The Reagan administration, responding to mounting criticism and growing nonviolent protests, yesterday described as "rubbish" claims that the president's policies toward South Africa help promote that country's segregationist system.
The defense of President Reagan's position was made by Assistant Secretary of State Chester A. Crocker at an unusual White House briefing designed to convince reporters that Reagan policies of "constructive engagement" and "quiet diplomacy" are working.
White House officials said that the Crocker briefing had the dual purpose of responding to the protests while reminding South African leaders of U.S. distaste for apartheid.
But the protests continued unabated yesterday. Three more persons, including Rep. Parren J. Mitchell (D-Md.), were arrested at the South African Embassy in Washington, bringing to 19 the number who have been arrested there in nonviolent protests against U.S. policy. Four others were arrested at the South African consulate in New York.
Crocker claimed that "a process of change" is under way in South Africa and denied that the Reagan administration had given its blessing to apartheid.
"We have made very clear, and the president reiterated his concern this morning, our deep concern about moves of repression in South Africa that could shut down peaceful alternatives inside that country," Crocker said. "We have repeatedly made clear our concern about detentions, for example, of moderate black labor leaders . . . . "
It is rare for a State Department official to brief reporters on the record at the White House after meeting with the president.
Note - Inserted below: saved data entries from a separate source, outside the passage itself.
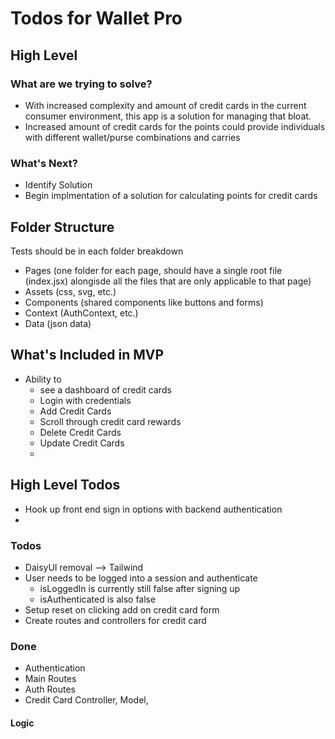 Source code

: # Todos for Wallet Pro

## High Level 
### What are we trying to solve? 
- With increased complexity and amount of credit cards in the current consumer environment, this app is a solution for managing that bloat. 
- Increased amount of credit cards for the points could provide individuals with different wallet/purse combinations and carries

### What's Next?
- Identify Solution
- Begin implmentation of a solution for calculating points for credit cards

## Folder Structure
Tests should be in each folder breakdown
- Pages (one folder for each page, should have a single root file (index.jsx) alongisde all the files that are only applicable to that page)
- Assets (css, svg, etc.)
- Components (shared components like buttons and forms)
- Context (AuthContext, etc.)
- Data (json data)

## What's Included in MVP
- Ability to 
  -  see a dashboard of credit cards
  -  Login with credentials
  -  Add Credit Cards
  -  Scroll through credit card rewards
  -  Delete Credit Cards
  -  Update Credit Cards
  -  
## High Level Todos
- Hook up front end sign in options with backend authentication
- 
### Todos
- DaisyUI removal --> Tailwind
- User needs to be logged into a session and authenticate 
    - isLoggedIn is currently still false after signing up
    - isAuthenticated is also false
- Setup reset on clicking add on credit card form
- Create routes and controllers for credit card

### Done
- Authentication
- Main Routes
- Auth Routes
- Credit Card Controller, Model, 
#### Logic

##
Officials acknowledged that the motivation for yesterday's session was partly to answer the nonviolent demonstrators who have put the national spotlight on the Reagan policy in South Africa.
Privately, however, a White House official acknowledged that these demonstrations might be "worthwhile in the long run" because they convey to the South African government the extent of U.S. distaste for the country's militantly segregationist system.
While Crocker did not mention it yesterday morning, he attended a dinner the night before where one of the guests was South African Bishop Desmond Tutu, winner of the 1984 Nobel Peace Prize. Tutu has charged that Reagan policies have made conditions worse for blacks in South Africa.
The administration is trying to take the sting out of the sit-ins, in which many of those arrested have been congressmen or celebrities, and the criticisms that have been made in recent days in well-publicized speeches by Tutu, Sen. Edward M. Kennedy (D-Mass.) and former Democratic presidential candidate Jesse L. Jackson.
Crocker did not try to defend recent repression in South Africa, saying that "we're extremely concerned about the repressive moves." But when he was asked to give evidence of his claims for positive peaceful change in South Africa, he cited "rates of spending for black education," the opening up of trade unions "on a democratic and peaceful basis to members of all racial groups" and the recent constitutional change that has been denounced by critics of the South African regime as a sham that perpetuates segregation.
The claim of progress within the trade unions is likely to have an ironic ring for critics of the Reagan administration's South African policies. One of their accusations, denied by Crocker, is that the United States has failed to speak up in behalf of a score of labor leaders recently detained in South Africa.
The administration's essential claim yesterday was that its policy has been misrepresented. Crocker said "a significant amount of pressure exists in our policy" and contended that "constructive engagement is not an embracing of any status quo."
Reagan's defense of his South African policies, reiterated last week in an interview with The Washington Times, is that it is producing "quite a bit of progress" toward an agreement that would link withdrawal of Cuban troops from Angola to a pullout of South African forces from Namibia.
Crocker was optimistic about an eventual agreement yesterday but gave no timetable for completing it.